(The problem) Scan the entries below for the word "imgUpload". Copy out every line in which it occurs.

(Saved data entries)
----

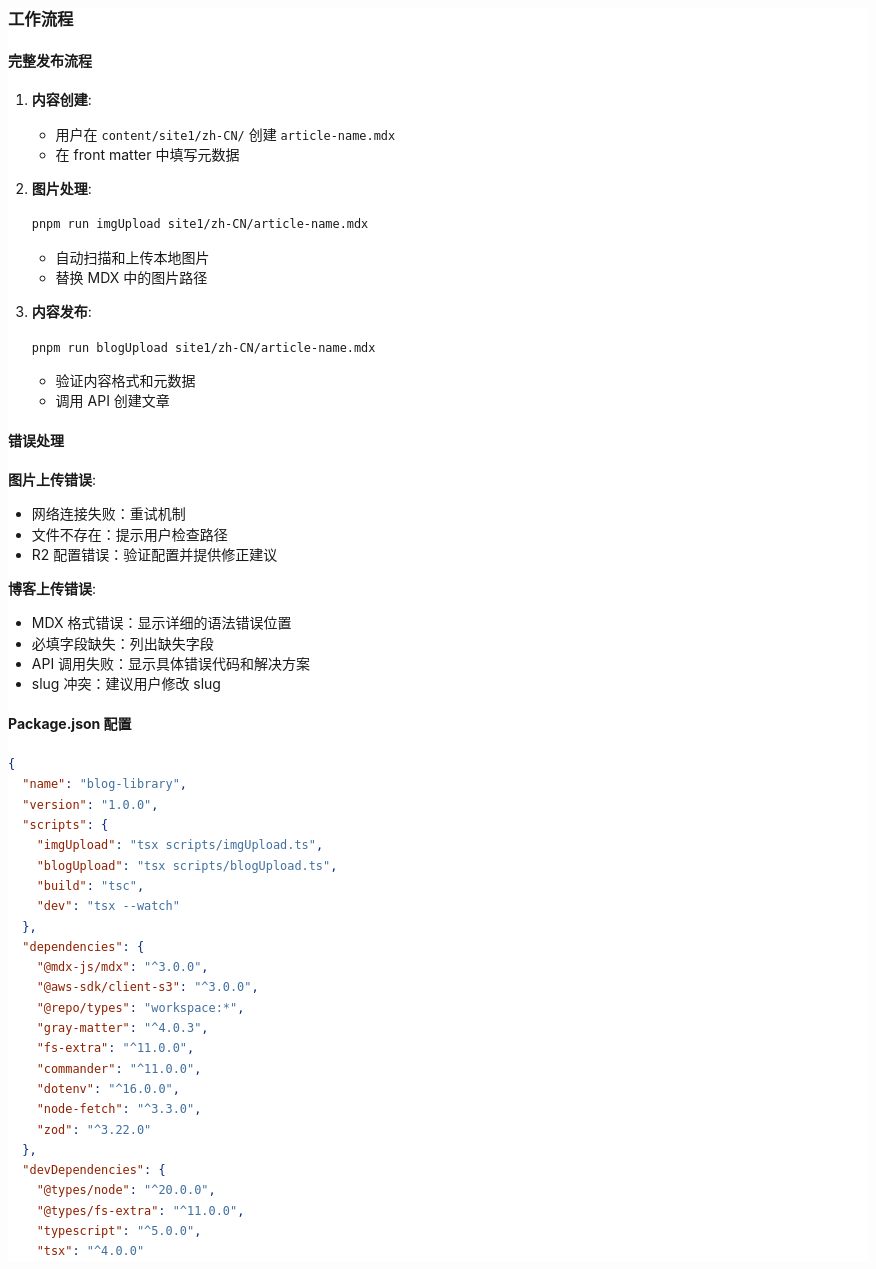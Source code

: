 ### 工作流程

#### 完整发布流程

1. **内容创建**:

   - 用户在 `content/site1/zh-CN/` 创建 `article-name.mdx`
   - 在 front matter 中填写元数据

2. **图片处理**:

   ```bash
   pnpm run imgUpload site1/zh-CN/article-name.mdx
   ```

   - 自动扫描和上传本地图片
   - 替换 MDX 中的图片路径

3. **内容发布**:

   ```bash
   pnpm run blogUpload site1/zh-CN/article-name.mdx
   ```

   - 验证内容格式和元数据
   - 调用 API 创建文章

#### 错误处理

**图片上传错误**:

- 网络连接失败：重试机制
- 文件不存在：提示用户检查路径
- R2 配置错误：验证配置并提供修正建议

**博客上传错误**:

- MDX 格式错误：显示详细的语法错误位置
- 必填字段缺失：列出缺失字段
- API 调用失败：显示具体错误代码和解决方案
- slug 冲突：建议用户修改 slug

#### Package.json 配置

```json
{
  "name": "blog-library",
  "version": "1.0.0",
  "scripts": {
    "imgUpload": "tsx scripts/imgUpload.ts",
    "blogUpload": "tsx scripts/blogUpload.ts",
    "build": "tsc",
    "dev": "tsx --watch"
  },
  "dependencies": {
    "@mdx-js/mdx": "^3.0.0",
    "@aws-sdk/client-s3": "^3.0.0",
    "@repo/types": "workspace:*",
    "gray-matter": "^4.0.3",
    "fs-extra": "^11.0.0",
    "commander": "^11.0.0",
    "dotenv": "^16.0.0",
    "node-fetch": "^3.3.0",
    "zod": "^3.22.0"
  },
  "devDependencies": {
    "@types/node": "^20.0.0",
    "@types/fs-extra": "^11.0.0",
    "typescript": "^5.0.0",
    "tsx": "^4.0.0"
```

----

(Task solution)
   pnpm run imgUpload site1/zh-CN/article-name.mdx
    "imgUpload": "tsx scripts/imgUpload.ts",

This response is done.